DTAT-OCR includes a /ocr endpoint designed for Boomi passthrough β€” accepts raw image binary via POST and returns extracted text directly. This enables a simple 3-shape Boomi process (WSS Listener β†’ REST Connector β†’ Return Documents) with no scripting required.
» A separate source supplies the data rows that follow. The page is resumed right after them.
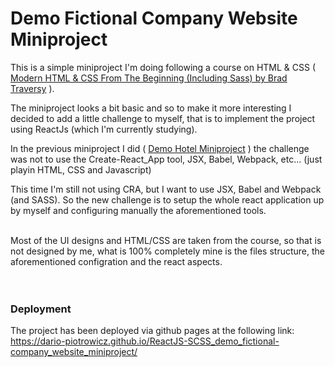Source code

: # Demo Fictional Company Website Miniproject

This is a simple miniproject I'm doing following a course on HTML & CSS ( [Modern HTML & CSS From The Beginning (Including Sass) by Brad Traversy](https://www.udemy.com/course/modern-html-css-from-the-beginning/) ).

The miniproject looks a bit basic and so to make it more interesting I decided to add a little challenge to myself, that is to implement the project using ReactJs (which I'm currently studying).

In the previous miniproject I did ( [Demo Hotel Miniproject](https://github.com/dario-piotrowicz/ReactJS-CSS_demo_hotel_miniproject) ) the challenge was not to use the Create-React_App tool, JSX, Babel, Webpack, etc... (just playin HTML, CSS and Javascript)

This time I'm still not using CRA, but I want to use JSX, Babel and Webpack (and SASS). So the new challenge is to setup the whole react application up by myself and configuring manually the aforementioned tools.

\
Most of the UI designs and HTML/CSS are taken from the course, so that is not designed by me, what is 100% completely mine is the files structure, the aforementioned configration and the react aspects.
  \
  \
  \
  &NewLine;

### Deployment

The project has been deployed via github pages at the following link:\
 https://dario-piotrowicz.github.io/ReactJS-SCSS_demo_fictional-company_website_miniproject/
Browser β†’ Boomi WSS β†’ REST Connector β†’ DTAT-OCR /ocr β†’ AWS Textract β†’ Response

Performance (Single EC2 t3.medium)

Path Throughput Estimated Daily (8hr)
Direct to DTAT 250 docs/min ~120,000 docs
Through Boomi WSS 41 docs/min ~20,000 docs

50-document burst test: 0 failures, avg 2.4s/doc, P95 3.5s/doc.

Quick Start

Installation

git clone https://github.com/MrGriff-Boomi/DTAT-OCR.git
cd DTAT-OCR

python -m venv .venv
source .venv/bin/activate  # Linux/Mac
# .venv\Scripts\activate   # Windows

pip install -r requirements.txt
python worker.py init

Run

# Single worker (development)
python -m uvicorn api:app --host 0.0.0.0 --port 8000

# Multi-worker (production)
python -m uvicorn api:app --host 0.0.0.0 --port 8000 --workers 4

Open http://localhost:8000 in your browser.

Environment Variables

# Required for Textract
AWS_ACCESS_KEY_ID=your-key
AWS_SECRET_ACCESS_KEY=your-secret
AWS_REGION=us-east-1

# Database (SQLite default, PostgreSQL recommended for production)
DATABASE_URL=sqlite:///documents.db
# DATABASE_URL=postgresql://user:pass@localhost:5432/ocr_demo

# Authentication
DTAT_USERNAME=admin
DTAT_PASSWORD=your-secure-password

API Endpoints

Endpoint Method Description
/health GET Health check (no auth)
/stats GET Processing statistics
/process POST Upload & process via multipart form (sync)
/ocr POST Raw binary OCR β€” accepts image bytes, returns text
/ocr/async POST Fire-and-forget OCR β€” returns job ID immediately
/ocr/jobs/{job_id} GET Poll for async job result
/queue/status GET Job queue depth and avg/p95 processing times
/documents GET List all stored documents
/documents/{id} GET Get document metadata
/documents/{id}/content?format={fmt} GET Get content in Textract/Google/Azure/DTAT format
/documents/{id}/retry POST Retry failed document
/docs GET Swagger API documentation

Example Calls

# Health check
curl http://localhost:8000/health

# OCR an image (raw binary β€” for Boomi passthrough)
curl -X POST -u admin:password -H "Content-Type: image/png" \
  --data-binary @receipt.png "http://localhost:8000/ocr?format=text"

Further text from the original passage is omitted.